2013年2月24日日曜日

「染の小道」

去る2月22日から24日(本日)まで、西武新宿線中井駅周辺で、
『染の小道』というイベントが開催されました(私は、23日に立ち寄りました)。


かつての中井駅周辺は、江戸郊外の「落合蛍」も飛び交うきれいな水の流れる行楽地。
江戸の染物産業も集積していたのかもしれません。
少なくとも、戦後には、妙正寺川・神田川周辺には、染物工場が集積しており、
妙正寺川で染物の作業が行われていたようです。
その後、環境や社会の変化に伴い、工場は減少していきましたが、
現在でも染物をされている若い方々が残っており、活動を続けていたようです。
(新宿区染色協議会)
しかしながら、これまで、周辺の商店街やまちとはつながっていなかった。
そんな中で、5年前(拡大されたのは3年前?)から、行われているイベントなのだそうです。
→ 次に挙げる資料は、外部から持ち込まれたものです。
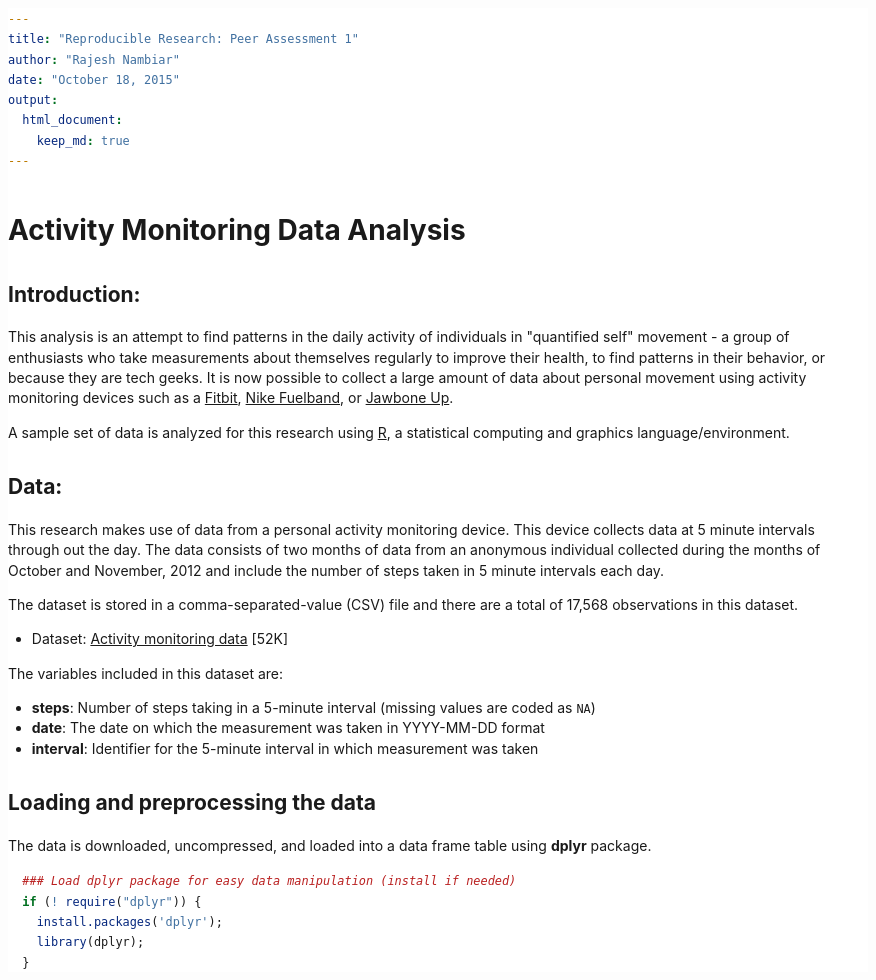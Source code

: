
 ```yaml
---
title: "Reproducible Research: Peer Assessment 1"
author: "Rajesh Nambiar"
date: "October 18, 2015"
output: 
  html_document:
    keep_md: true
---
```


# Activity Monitoring Data Analysis  
  
  
## Introduction:

This analysis is an attempt to find patterns in the daily activity of individuals in "quantified self" movement - a group of enthusiasts who take measurements about themselves regularly to improve their health, to find patterns in their behavior, or because they are tech geeks. It is now possible to collect a large amount of data about personal movement using activity monitoring devices such as a [Fitbit](http://www.fitbit.com), [Nike Fuelband](http://www.nike.com/us/en_us/c/nikeplus-fuelband), or [Jawbone Up](https://jawbone.com/up).

A sample set of data is analyzed for this research using [R](https://www.r-project.org/about.html), a statistical computing and graphics language/environment.
  
  
## Data: 

This research makes use of data from a personal activity monitoring device. This device collects data at 5 minute intervals through out the day. The data consists of two months of data from an anonymous individual collected during the months of October and November, 2012 and include the number of steps taken in 5 minute intervals each day.


The dataset is stored in a comma-separated-value (CSV) file and there are a total of 17,568 observations in this dataset.

* Dataset: [Activity monitoring data](https://d396qusza40orc.cloudfront.net/repdata%2Fdata%2Factivity.zip) [52K]
  
The variables included in this dataset are:

* **steps**: Number of steps taking in a 5-minute interval (missing values are coded as `NA`)
* **date**: The date on which the measurement was taken in YYYY-MM-DD format
* **interval**: Identifier for the 5-minute interval in which measurement was taken

  
  
## Loading and preprocessing the data

The data is downloaded, uncompressed, and loaded into a data frame table using **dplyr** package.


```r
  ### Load dplyr package for easy data manipulation (install if needed)
  if (! require("dplyr")) {
    install.packages('dplyr'); 
    library(dplyr);
  }
```
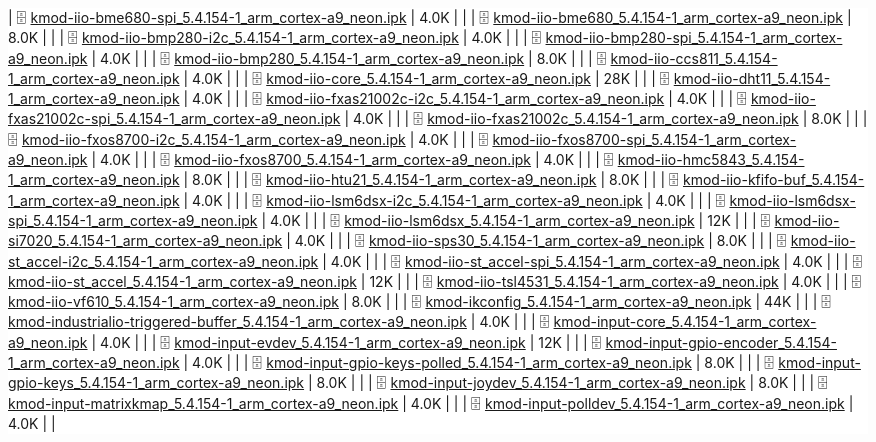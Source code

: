 | 🗄️ [kmod-iio-bme680-spi_5.4.154-1_arm_cortex-a9_neon.ipk](./kmod-iio-bme680-spi_5.4.154-1_arm_cortex-a9_neon.ipk) | 4.0K | |
| 🗄️ [kmod-iio-bme680_5.4.154-1_arm_cortex-a9_neon.ipk](./kmod-iio-bme680_5.4.154-1_arm_cortex-a9_neon.ipk) | 8.0K | |
| 🗄️ [kmod-iio-bmp280-i2c_5.4.154-1_arm_cortex-a9_neon.ipk](./kmod-iio-bmp280-i2c_5.4.154-1_arm_cortex-a9_neon.ipk) | 4.0K | |
| 🗄️ [kmod-iio-bmp280-spi_5.4.154-1_arm_cortex-a9_neon.ipk](./kmod-iio-bmp280-spi_5.4.154-1_arm_cortex-a9_neon.ipk) | 4.0K | |
| 🗄️ [kmod-iio-bmp280_5.4.154-1_arm_cortex-a9_neon.ipk](./kmod-iio-bmp280_5.4.154-1_arm_cortex-a9_neon.ipk) | 8.0K | |
| 🗄️ [kmod-iio-ccs811_5.4.154-1_arm_cortex-a9_neon.ipk](./kmod-iio-ccs811_5.4.154-1_arm_cortex-a9_neon.ipk) | 4.0K | |
| 🗄️ [kmod-iio-core_5.4.154-1_arm_cortex-a9_neon.ipk](./kmod-iio-core_5.4.154-1_arm_cortex-a9_neon.ipk) | 28K | |
| 🗄️ [kmod-iio-dht11_5.4.154-1_arm_cortex-a9_neon.ipk](./kmod-iio-dht11_5.4.154-1_arm_cortex-a9_neon.ipk) | 4.0K | |
| 🗄️ [kmod-iio-fxas21002c-i2c_5.4.154-1_arm_cortex-a9_neon.ipk](./kmod-iio-fxas21002c-i2c_5.4.154-1_arm_cortex-a9_neon.ipk) | 4.0K | |
| 🗄️ [kmod-iio-fxas21002c-spi_5.4.154-1_arm_cortex-a9_neon.ipk](./kmod-iio-fxas21002c-spi_5.4.154-1_arm_cortex-a9_neon.ipk) | 4.0K | |
| 🗄️ [kmod-iio-fxas21002c_5.4.154-1_arm_cortex-a9_neon.ipk](./kmod-iio-fxas21002c_5.4.154-1_arm_cortex-a9_neon.ipk) | 8.0K | |
| 🗄️ [kmod-iio-fxos8700-i2c_5.4.154-1_arm_cortex-a9_neon.ipk](./kmod-iio-fxos8700-i2c_5.4.154-1_arm_cortex-a9_neon.ipk) | 4.0K | |
| 🗄️ [kmod-iio-fxos8700-spi_5.4.154-1_arm_cortex-a9_neon.ipk](./kmod-iio-fxos8700-spi_5.4.154-1_arm_cortex-a9_neon.ipk) | 4.0K | |
| 🗄️ [kmod-iio-fxos8700_5.4.154-1_arm_cortex-a9_neon.ipk](./kmod-iio-fxos8700_5.4.154-1_arm_cortex-a9_neon.ipk) | 4.0K | |
| 🗄️ [kmod-iio-hmc5843_5.4.154-1_arm_cortex-a9_neon.ipk](./kmod-iio-hmc5843_5.4.154-1_arm_cortex-a9_neon.ipk) | 8.0K | |
| 🗄️ [kmod-iio-htu21_5.4.154-1_arm_cortex-a9_neon.ipk](./kmod-iio-htu21_5.4.154-1_arm_cortex-a9_neon.ipk) | 8.0K | |
| 🗄️ [kmod-iio-kfifo-buf_5.4.154-1_arm_cortex-a9_neon.ipk](./kmod-iio-kfifo-buf_5.4.154-1_arm_cortex-a9_neon.ipk) | 4.0K | |
| 🗄️ [kmod-iio-lsm6dsx-i2c_5.4.154-1_arm_cortex-a9_neon.ipk](./kmod-iio-lsm6dsx-i2c_5.4.154-1_arm_cortex-a9_neon.ipk) | 4.0K | |
| 🗄️ [kmod-iio-lsm6dsx-spi_5.4.154-1_arm_cortex-a9_neon.ipk](./kmod-iio-lsm6dsx-spi_5.4.154-1_arm_cortex-a9_neon.ipk) | 4.0K | |
| 🗄️ [kmod-iio-lsm6dsx_5.4.154-1_arm_cortex-a9_neon.ipk](./kmod-iio-lsm6dsx_5.4.154-1_arm_cortex-a9_neon.ipk) | 12K | |
| 🗄️ [kmod-iio-si7020_5.4.154-1_arm_cortex-a9_neon.ipk](./kmod-iio-si7020_5.4.154-1_arm_cortex-a9_neon.ipk) | 4.0K | |
| 🗄️ [kmod-iio-sps30_5.4.154-1_arm_cortex-a9_neon.ipk](./kmod-iio-sps30_5.4.154-1_arm_cortex-a9_neon.ipk) | 8.0K | |
| 🗄️ [kmod-iio-st_accel-i2c_5.4.154-1_arm_cortex-a9_neon.ipk](./kmod-iio-st_accel-i2c_5.4.154-1_arm_cortex-a9_neon.ipk) | 4.0K | |
| 🗄️ [kmod-iio-st_accel-spi_5.4.154-1_arm_cortex-a9_neon.ipk](./kmod-iio-st_accel-spi_5.4.154-1_arm_cortex-a9_neon.ipk) | 4.0K | |
| 🗄️ [kmod-iio-st_accel_5.4.154-1_arm_cortex-a9_neon.ipk](./kmod-iio-st_accel_5.4.154-1_arm_cortex-a9_neon.ipk) | 12K | |
| 🗄️ [kmod-iio-tsl4531_5.4.154-1_arm_cortex-a9_neon.ipk](./kmod-iio-tsl4531_5.4.154-1_arm_cortex-a9_neon.ipk) | 4.0K | |
| 🗄️ [kmod-iio-vf610_5.4.154-1_arm_cortex-a9_neon.ipk](./kmod-iio-vf610_5.4.154-1_arm_cortex-a9_neon.ipk) | 8.0K | |
| 🗄️ [kmod-ikconfig_5.4.154-1_arm_cortex-a9_neon.ipk](./kmod-ikconfig_5.4.154-1_arm_cortex-a9_neon.ipk) | 44K | |
| 🗄️ [kmod-industrialio-triggered-buffer_5.4.154-1_arm_cortex-a9_neon.ipk](./kmod-industrialio-triggered-buffer_5.4.154-1_arm_cortex-a9_neon.ipk) | 4.0K | |
| 🗄️ [kmod-input-core_5.4.154-1_arm_cortex-a9_neon.ipk](./kmod-input-core_5.4.154-1_arm_cortex-a9_neon.ipk) | 4.0K | |
| 🗄️ [kmod-input-evdev_5.4.154-1_arm_cortex-a9_neon.ipk](./kmod-input-evdev_5.4.154-1_arm_cortex-a9_neon.ipk) | 12K | |
| 🗄️ [kmod-input-gpio-encoder_5.4.154-1_arm_cortex-a9_neon.ipk](./kmod-input-gpio-encoder_5.4.154-1_arm_cortex-a9_neon.ipk) | 4.0K | |
| 🗄️ [kmod-input-gpio-keys-polled_5.4.154-1_arm_cortex-a9_neon.ipk](./kmod-input-gpio-keys-polled_5.4.154-1_arm_cortex-a9_neon.ipk) | 8.0K | |
| 🗄️ [kmod-input-gpio-keys_5.4.154-1_arm_cortex-a9_neon.ipk](./kmod-input-gpio-keys_5.4.154-1_arm_cortex-a9_neon.ipk) | 8.0K | |
| 🗄️ [kmod-input-joydev_5.4.154-1_arm_cortex-a9_neon.ipk](./kmod-input-joydev_5.4.154-1_arm_cortex-a9_neon.ipk) | 8.0K | |
| 🗄️ [kmod-input-matrixkmap_5.4.154-1_arm_cortex-a9_neon.ipk](./kmod-input-matrixkmap_5.4.154-1_arm_cortex-a9_neon.ipk) | 4.0K | |
| 🗄️ [kmod-input-polldev_5.4.154-1_arm_cortex-a9_neon.ipk](./kmod-input-polldev_5.4.154-1_arm_cortex-a9_neon.ipk) | 4.0K | |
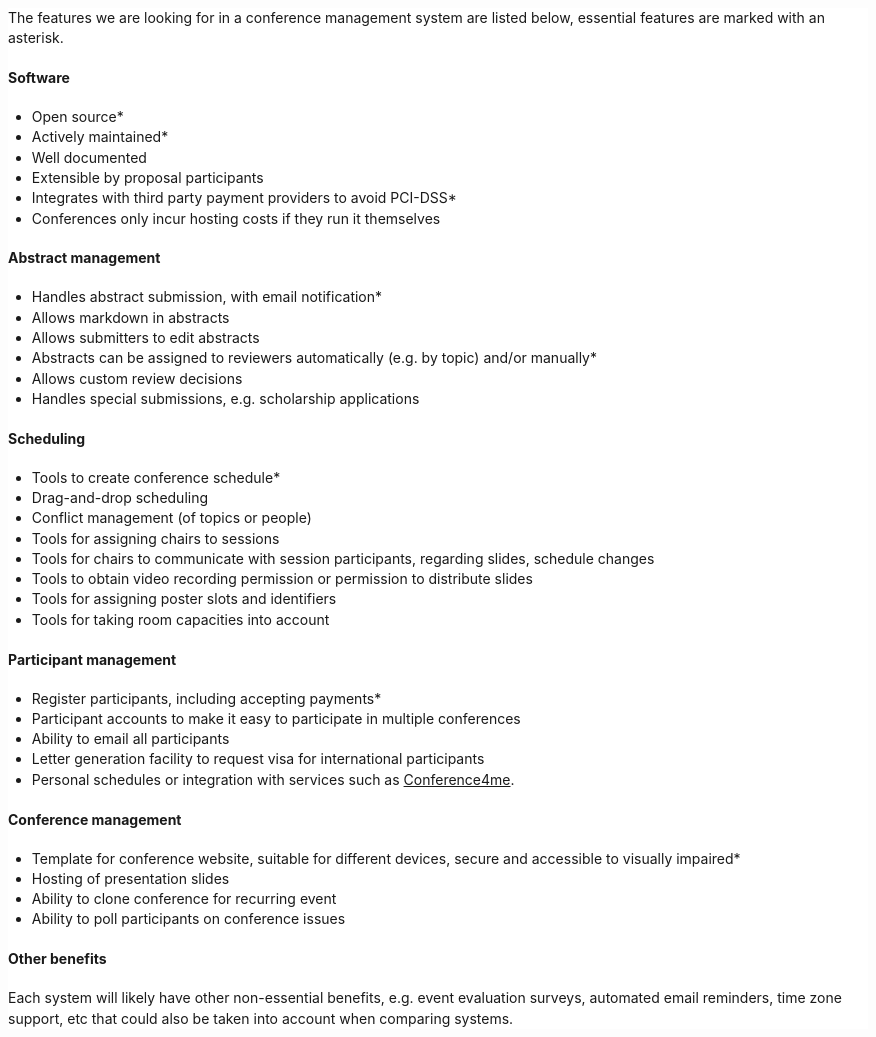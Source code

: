 The features we are looking for in a conference management system are listed below, essential features are marked with an asterisk.

#### Software

-   Open source\*
-   Actively maintained\*
-   Well documented
-   Extensible by proposal participants
-   Integrates with third party payment providers to avoid PCI-DSS\*
-   Conferences only incur hosting costs if they run it themselves

#### Abstract management

-   Handles abstract submission, with email notification\*
-   Allows markdown in abstracts
-   Allows submitters to edit abstracts
-   Abstracts can be assigned to reviewers automatically (e.g. by topic) and/or manually\*
-   Allows custom review decisions
-   Handles special submissions, e.g. scholarship applications

#### Scheduling

-   Tools to create conference schedule\*
-   Drag-and-drop scheduling
-   Conflict management (of topics or people)
-   Tools for assigning chairs to sessions
-   Tools for chairs to communicate with session participants, regarding slides, schedule changes
-   Tools to obtain video recording permission or permission to distribute slides
-   Tools for assigning poster slots and identifiers
-   Tools for taking room capacities into account

#### Participant management

-   Register participants, including accepting payments\*
-   Participant accounts to make it easy to participate in multiple conferences
-   Ability to email all participants
-   Letter generation facility to request visa for international participants
-   Personal schedules or integration with services such as [Conference4me](http://conference4me.psnc.pl/).

#### Conference management

-   Template for conference website, suitable for different devices, secure and accessible to visually impaired\*
-   Hosting of presentation slides
-   Ability to clone conference for recurring event
-   Ability to poll participants on conference issues

#### Other benefits

Each system will likely have other non-essential benefits, e.g. event evaluation surveys, automated email reminders, time zone support, etc that could also be taken into account when comparing systems.

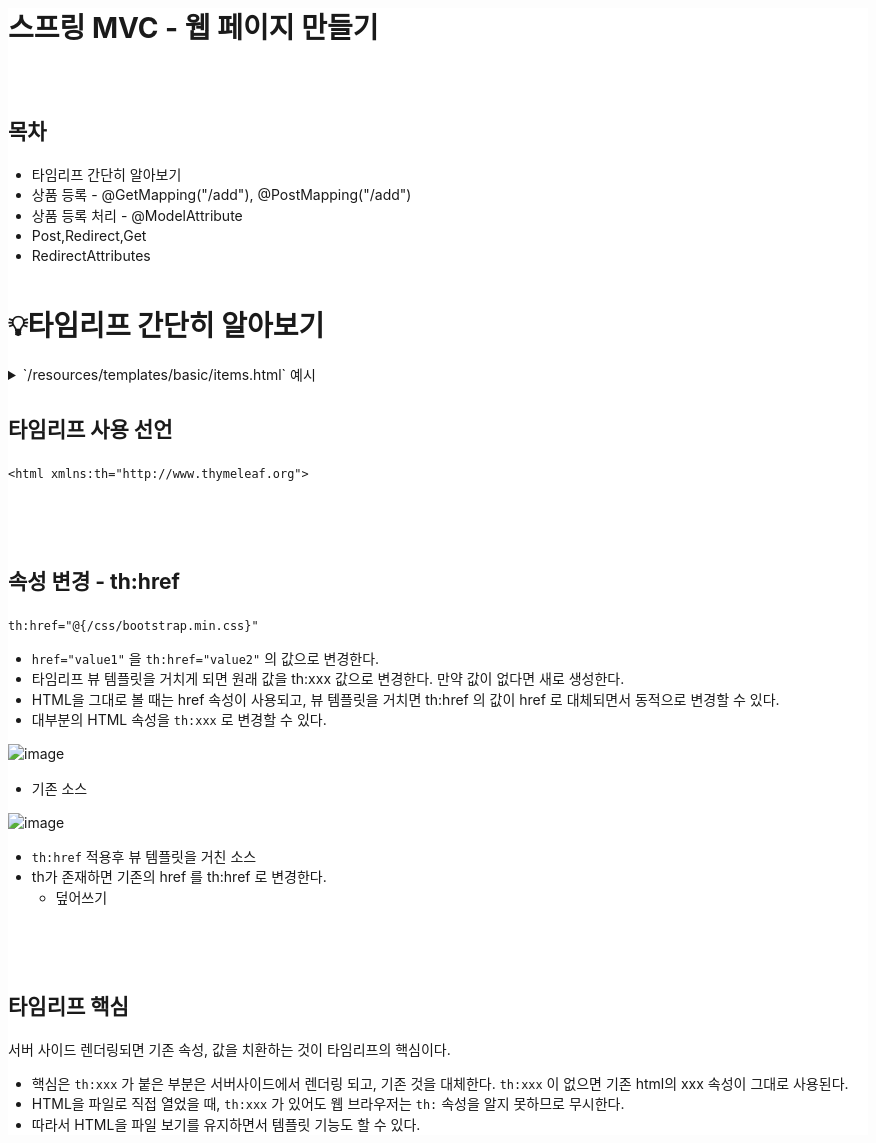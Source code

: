 # 스프링 MVC - 웹 페이지 만들기

<br/>

## 목차
- 타임리프 간단히 알아보기
- 상품 등록 -  @GetMapping("/add"), @PostMapping("/add")
- 상품 등록 처리 - @ModelAttribute
- Post,Redirect,Get
- RedirectAttributes

# 💡타임리프 간단히 알아보기

<details><summary>`/resources/templates/basic/items.html` 예시</summary></details>

## **타임리프 사용 선언**

`<html xmlns:th="http://www.thymeleaf.org">`

<br/>

<br/>

## **속성 변경 - th:href**

`th:href="@{/css/bootstrap.min.css}"`
- `href="value1"` 을 `th:href="value2"` 의 값으로 변경한다.
- 타임리프 뷰 템플릿을 거치게 되면 원래 값을 th:xxx 값으로 변경한다. 만약 값이 없다면 새로 생성한다.
- HTML을 그대로 볼 때는 href 속성이 사용되고, 뷰 템플릿을 거치면 th:href 의 값이 href 로 대체되면서 동적으로 변경할 수 있다.
- 대부분의 HTML 속성을 `th:xxx` 로 변경할 수 있다.

![image](https://user-images.githubusercontent.com/83503188/206420094-5301689b-2a31-452b-b45c-ddfbffe92e68.png)
- 기존 소스

![image](https://user-images.githubusercontent.com/83503188/206420329-b64770fe-fa80-4c3e-b472-8dbd31f3d405.png)
- `th:href` 적용후 뷰 템플릿을 거친 소스
- th가 존재하면 기존의 href 를 th:href 로 변경한다.
    - 덮어쓰기

<br/>

<br/>

## **타임리프 핵심**

서버 사이드 렌더링되면 기존 속성, 값을 치환하는 것이 타임리프의 핵심이다.
- 핵심은 `th:xxx` 가 붙은 부분은 서버사이드에서 렌더링 되고, 기존 것을 대체한다. `th:xxx` 이 없으면 기존 html의 xxx 속성이 그대로 사용된다.
- HTML을 파일로 직접 열었을 때, `th:xxx` 가 있어도 웹 브라우저는 `th:` 속성을 알지 못하므로 무시한다.
- 따라서 HTML을 파일 보기를 유지하면서 템플릿 기능도 할 수 있다.
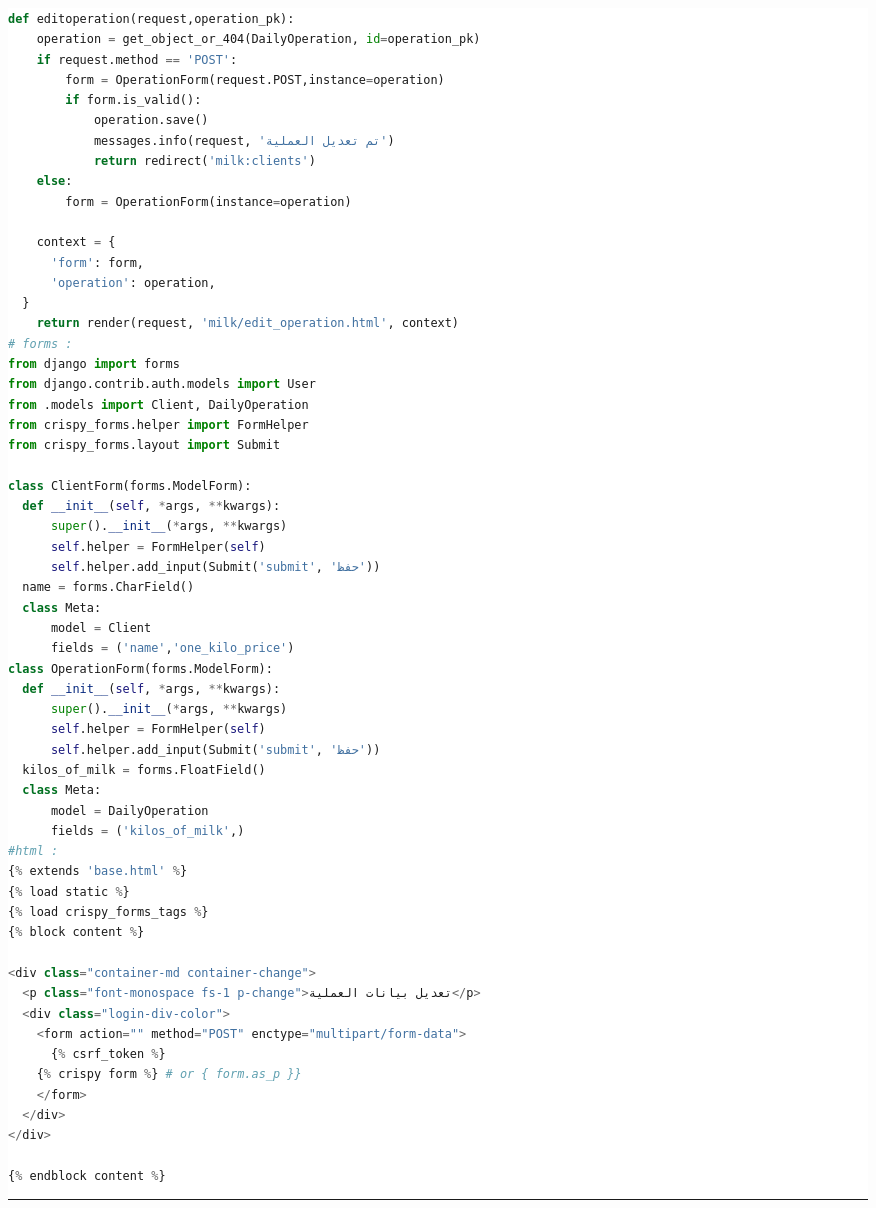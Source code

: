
   ```python
  def editoperation(request,operation_pk):
      operation = get_object_or_404(DailyOperation, id=operation_pk)
      if request.method == 'POST':
          form = OperationForm(request.POST,instance=operation)
          if form.is_valid():
              operation.save()
              messages.info(request, 'تم تعديل العملية')
              return redirect('milk:clients')
      else:
          form = OperationForm(instance=operation)
  
      context = {
  		'form': form,
  		'operation': operation,
  	}
      return render(request, 'milk/edit_operation.html', context)
  # forms :
  from django import forms
  from django.contrib.auth.models import User
  from .models import Client, DailyOperation
  from crispy_forms.helper import FormHelper
  from crispy_forms.layout import Submit
  
  class ClientForm(forms.ModelForm):
  	def __init__(self, *args, **kwargs):
  		super().__init__(*args, **kwargs)
  		self.helper = FormHelper(self)
  		self.helper.add_input(Submit('submit', 'حفظ'))
  	name = forms.CharField()
  	class Meta:
  		model = Client
  		fields = ('name','one_kilo_price')
  class OperationForm(forms.ModelForm):
  	def __init__(self, *args, **kwargs):
  		super().__init__(*args, **kwargs)
  		self.helper = FormHelper(self)
  		self.helper.add_input(Submit('submit', 'حفظ'))
  	kilos_of_milk = forms.FloatField()
  	class Meta:
  		model = DailyOperation
  		fields = ('kilos_of_milk',)
  #html :
  {% extends 'base.html' %} 
  {% load static %}
  {% load crispy_forms_tags %}
  {% block content %}
  
  <div class="container-md container-change">
    <p class="font-monospace fs-1 p-change">تعديل بيانات العملية</p>
    <div class="login-div-color">
      <form action="" method="POST" enctype="multipart/form-data">
        {% csrf_token %} 
      {% crispy form %} # or { form.as_p }}
      </form>
    </div>
  </div>
  
  {% endblock content %}
  ```

---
訪れると何よりもまず目につく見どころは、「川のギャラリー」。
妙正寺川の上に連なる染物の帯が川面に映り、人々の心もつながります。


そして、中井駅周辺の各商店の軒先に展示されている暖簾や染物の展示。
各店舗の方々と話をしながらつくられた、デザイナーさんや染物の職人
(およびこれを目指す学生さんなど)による染物がまちじゅうにはためきます。

道案内には、和服の学生スタッフさんは、さらに彩りを添えています。


歩いていると、横笛で奏でる「コンドルは飛んでゆく」が流れてきて、
また布のはためきにマッチしていました。



そして、地域の巻き込み方がすごい。中井の多くの商店のほか(全部で87枚ののれん)、
近くには、染物をはじめとするデザインも専攻する文化学園大学などもあり、
スタッフとして参加しているほか、目白大学などの周辺大学、
そして、自らギャラリーを有する寺社なども開放協力を行っており、
正に、まちじゅうが染まっているのでした。

そしてそして、何より、このはためいている染物につられて、
今まで気づかなかった視点を獲得するのが魅力なのです。
何とも思っていなかった妙正寺川の水面に気づき、道と駅と川の位置関係に気づき、
川沿いにあった魅力的な民家に気づき、川に向けての小さなスペースやカフェに気づき、
今まで気にもしなかった隠れ家的なお店にきづき、路地の行き止まりにあったギャラリー
に気づく。。。新鮮なまちへの気づきを感じます。

 

まち、人、生業(なりわい)、産業、商い、風景が統合的につながる
とてもステキなイベントでした。

かつて、自分もこの地区の景観まちづくり、景観調査に携わったことがあり、
その際には、まちを隈なく歩いていたつもりでしたが、
今まで気づかずに今回初めて知ったことがたくあんあるし、
こういう方法は思い浮かばなかったなぁ、「あっぱれ!」、
というステキなイベントでした。
関係者の皆様、お疲れ様でした。

2 件のコメント:

  1. 野原さん、寒い中お越しいただきましてありがとうございました。また、とても励みになる感想、感謝です!スタッフにも伝えたところ、みなよろこんでおりました。そのうち何かの形でまとめたいと思っておりますので、その際はまたご相談いたしたいと思います。よろしくお願いします。(ひぐち)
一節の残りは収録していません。